*Work required*. Your answer should consist of the lines in the data below that contain "ImageHost".

Records from a data source

- - -

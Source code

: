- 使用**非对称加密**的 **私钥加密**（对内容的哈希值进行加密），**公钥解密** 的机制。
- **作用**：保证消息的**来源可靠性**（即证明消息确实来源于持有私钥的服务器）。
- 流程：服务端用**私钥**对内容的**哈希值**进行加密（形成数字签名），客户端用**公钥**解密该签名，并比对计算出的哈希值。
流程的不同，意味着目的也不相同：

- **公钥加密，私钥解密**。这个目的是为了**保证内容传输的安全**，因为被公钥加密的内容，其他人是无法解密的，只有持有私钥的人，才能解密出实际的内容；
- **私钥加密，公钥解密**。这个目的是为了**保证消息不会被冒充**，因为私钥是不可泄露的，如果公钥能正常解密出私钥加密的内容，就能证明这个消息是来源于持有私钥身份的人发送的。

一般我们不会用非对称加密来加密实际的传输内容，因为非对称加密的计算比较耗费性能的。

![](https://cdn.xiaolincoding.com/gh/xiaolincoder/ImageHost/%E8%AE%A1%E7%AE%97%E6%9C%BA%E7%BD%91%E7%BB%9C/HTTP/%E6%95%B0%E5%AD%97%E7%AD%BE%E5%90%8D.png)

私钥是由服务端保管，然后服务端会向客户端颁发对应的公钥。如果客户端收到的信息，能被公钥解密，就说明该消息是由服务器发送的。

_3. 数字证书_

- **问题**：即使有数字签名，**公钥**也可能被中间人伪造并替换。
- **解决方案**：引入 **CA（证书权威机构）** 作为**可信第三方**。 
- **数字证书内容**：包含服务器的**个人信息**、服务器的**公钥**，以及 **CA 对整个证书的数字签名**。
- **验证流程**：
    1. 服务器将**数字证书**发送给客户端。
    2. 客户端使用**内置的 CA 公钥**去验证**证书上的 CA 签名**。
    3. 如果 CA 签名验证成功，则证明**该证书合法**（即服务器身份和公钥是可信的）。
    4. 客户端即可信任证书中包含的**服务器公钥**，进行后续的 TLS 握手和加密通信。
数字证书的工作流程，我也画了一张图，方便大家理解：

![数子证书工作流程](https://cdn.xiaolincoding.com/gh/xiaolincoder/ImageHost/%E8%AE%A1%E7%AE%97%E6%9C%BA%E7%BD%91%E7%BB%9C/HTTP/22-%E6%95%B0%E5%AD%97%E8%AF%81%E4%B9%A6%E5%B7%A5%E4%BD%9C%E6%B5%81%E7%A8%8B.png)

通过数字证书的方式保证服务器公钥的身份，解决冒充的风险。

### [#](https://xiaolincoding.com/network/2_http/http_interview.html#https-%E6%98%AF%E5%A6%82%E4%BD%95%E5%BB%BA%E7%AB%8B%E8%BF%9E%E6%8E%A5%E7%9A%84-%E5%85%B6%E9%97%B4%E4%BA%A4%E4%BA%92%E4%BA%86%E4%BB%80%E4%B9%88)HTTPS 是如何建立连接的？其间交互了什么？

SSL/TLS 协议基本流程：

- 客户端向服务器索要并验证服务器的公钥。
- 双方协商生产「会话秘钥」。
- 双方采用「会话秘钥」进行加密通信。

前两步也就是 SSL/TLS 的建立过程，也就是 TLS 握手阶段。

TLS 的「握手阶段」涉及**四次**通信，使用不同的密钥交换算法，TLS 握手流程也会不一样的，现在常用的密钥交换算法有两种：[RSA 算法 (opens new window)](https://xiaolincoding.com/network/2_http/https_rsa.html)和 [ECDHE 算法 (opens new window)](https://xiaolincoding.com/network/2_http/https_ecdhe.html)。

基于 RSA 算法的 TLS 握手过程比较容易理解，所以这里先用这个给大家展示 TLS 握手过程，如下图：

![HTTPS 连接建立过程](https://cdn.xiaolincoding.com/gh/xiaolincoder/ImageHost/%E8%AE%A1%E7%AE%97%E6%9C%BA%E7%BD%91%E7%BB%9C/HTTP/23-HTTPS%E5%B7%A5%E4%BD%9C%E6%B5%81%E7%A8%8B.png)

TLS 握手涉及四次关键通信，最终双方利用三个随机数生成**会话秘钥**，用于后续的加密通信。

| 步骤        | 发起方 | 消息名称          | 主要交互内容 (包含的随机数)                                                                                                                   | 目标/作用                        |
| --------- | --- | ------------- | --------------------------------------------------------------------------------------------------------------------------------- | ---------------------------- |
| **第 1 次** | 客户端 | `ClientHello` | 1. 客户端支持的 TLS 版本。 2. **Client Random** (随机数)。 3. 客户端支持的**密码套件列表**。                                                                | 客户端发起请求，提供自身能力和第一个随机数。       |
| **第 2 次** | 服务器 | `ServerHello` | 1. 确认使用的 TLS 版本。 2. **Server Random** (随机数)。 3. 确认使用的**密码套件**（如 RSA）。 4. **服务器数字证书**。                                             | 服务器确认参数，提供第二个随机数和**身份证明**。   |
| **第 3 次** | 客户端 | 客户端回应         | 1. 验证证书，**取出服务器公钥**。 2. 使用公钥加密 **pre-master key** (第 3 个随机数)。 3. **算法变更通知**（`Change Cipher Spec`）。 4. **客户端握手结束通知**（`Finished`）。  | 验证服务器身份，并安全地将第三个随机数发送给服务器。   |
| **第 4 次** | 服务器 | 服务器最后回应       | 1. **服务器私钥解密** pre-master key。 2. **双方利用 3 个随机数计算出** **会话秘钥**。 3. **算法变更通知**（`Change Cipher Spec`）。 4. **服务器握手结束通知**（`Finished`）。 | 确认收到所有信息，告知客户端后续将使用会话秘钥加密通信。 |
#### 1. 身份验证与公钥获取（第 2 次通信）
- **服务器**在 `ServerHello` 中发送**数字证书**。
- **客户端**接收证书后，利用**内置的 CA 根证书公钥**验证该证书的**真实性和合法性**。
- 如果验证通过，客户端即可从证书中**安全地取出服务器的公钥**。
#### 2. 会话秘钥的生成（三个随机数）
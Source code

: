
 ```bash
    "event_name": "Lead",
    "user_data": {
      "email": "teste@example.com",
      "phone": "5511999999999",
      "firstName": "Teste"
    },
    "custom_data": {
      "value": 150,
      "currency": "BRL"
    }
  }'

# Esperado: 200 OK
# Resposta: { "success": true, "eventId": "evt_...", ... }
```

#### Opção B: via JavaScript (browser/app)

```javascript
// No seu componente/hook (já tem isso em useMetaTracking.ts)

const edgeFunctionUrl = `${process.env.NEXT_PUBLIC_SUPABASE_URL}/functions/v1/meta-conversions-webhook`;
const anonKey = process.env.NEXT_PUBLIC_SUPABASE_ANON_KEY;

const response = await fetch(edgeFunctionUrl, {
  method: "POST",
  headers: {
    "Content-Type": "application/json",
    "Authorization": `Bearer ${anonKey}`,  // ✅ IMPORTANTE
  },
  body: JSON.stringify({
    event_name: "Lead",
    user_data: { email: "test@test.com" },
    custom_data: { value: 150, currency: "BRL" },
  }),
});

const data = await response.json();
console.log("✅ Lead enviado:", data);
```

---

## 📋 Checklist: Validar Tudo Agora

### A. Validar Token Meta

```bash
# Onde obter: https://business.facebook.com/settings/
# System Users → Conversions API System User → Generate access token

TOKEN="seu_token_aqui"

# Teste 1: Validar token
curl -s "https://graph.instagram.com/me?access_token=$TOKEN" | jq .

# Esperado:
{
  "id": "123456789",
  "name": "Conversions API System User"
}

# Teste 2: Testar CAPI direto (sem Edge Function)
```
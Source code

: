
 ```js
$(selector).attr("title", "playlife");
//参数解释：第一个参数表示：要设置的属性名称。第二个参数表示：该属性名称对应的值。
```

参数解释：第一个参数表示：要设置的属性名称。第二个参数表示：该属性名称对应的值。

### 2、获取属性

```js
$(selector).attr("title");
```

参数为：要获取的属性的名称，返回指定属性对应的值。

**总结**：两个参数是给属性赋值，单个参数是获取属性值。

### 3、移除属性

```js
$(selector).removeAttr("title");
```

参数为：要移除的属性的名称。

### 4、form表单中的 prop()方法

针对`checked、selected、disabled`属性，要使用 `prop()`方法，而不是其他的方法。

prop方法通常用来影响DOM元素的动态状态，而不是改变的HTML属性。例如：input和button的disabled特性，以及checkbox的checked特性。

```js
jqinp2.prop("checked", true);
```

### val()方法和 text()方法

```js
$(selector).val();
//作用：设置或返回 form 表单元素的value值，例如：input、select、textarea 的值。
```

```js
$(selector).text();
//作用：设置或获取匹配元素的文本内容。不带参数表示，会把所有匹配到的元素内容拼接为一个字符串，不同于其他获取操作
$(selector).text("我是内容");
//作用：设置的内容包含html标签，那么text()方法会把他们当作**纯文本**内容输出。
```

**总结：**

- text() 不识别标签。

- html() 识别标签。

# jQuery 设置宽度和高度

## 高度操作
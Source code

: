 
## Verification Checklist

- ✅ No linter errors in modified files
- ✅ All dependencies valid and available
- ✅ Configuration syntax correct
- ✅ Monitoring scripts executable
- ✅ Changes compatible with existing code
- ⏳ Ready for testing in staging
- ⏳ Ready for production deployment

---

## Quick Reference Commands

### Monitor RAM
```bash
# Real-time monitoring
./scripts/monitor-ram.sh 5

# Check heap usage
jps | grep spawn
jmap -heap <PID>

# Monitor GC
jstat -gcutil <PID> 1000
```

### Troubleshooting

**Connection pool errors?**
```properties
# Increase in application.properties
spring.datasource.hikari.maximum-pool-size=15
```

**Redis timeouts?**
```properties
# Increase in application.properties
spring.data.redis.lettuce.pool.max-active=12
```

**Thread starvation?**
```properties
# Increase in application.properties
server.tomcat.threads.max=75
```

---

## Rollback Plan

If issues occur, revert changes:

- - -

*Task answer*.
![](https://cdn.xiaolincoding.com/gh/xiaolincoder/ImageHost/%E8%AE%A1%E7%AE%97%E6%9C%BA%E7%BD%91%E7%BB%9C/HTTP/%E6%95%B0%E5%AD%97%E7%AD%BE%E5%90%8D.png)
![数子证书工作流程](https://cdn.xiaolincoding.com/gh/xiaolincoder/ImageHost/%E8%AE%A1%E7%AE%97%E6%9C%BA%E7%BD%91%E7%BB%9C/HTTP/22-%E6%95%B0%E5%AD%97%E8%AF%81%E4%B9%A6%E5%B7%A5%E4%BD%9C%E6%B5%81%E7%A8%8B.png)
![HTTPS 连接建立过程](https://cdn.xiaolincoding.com/gh/xiaolincoder/ImageHost/%E8%AE%A1%E7%AE%97%E6%9C%BA%E7%BD%91%E7%BB%9C/HTTP/23-HTTPS%E5%B7%A5%E4%BD%9C%E6%B5%81%E7%A8%8B.png)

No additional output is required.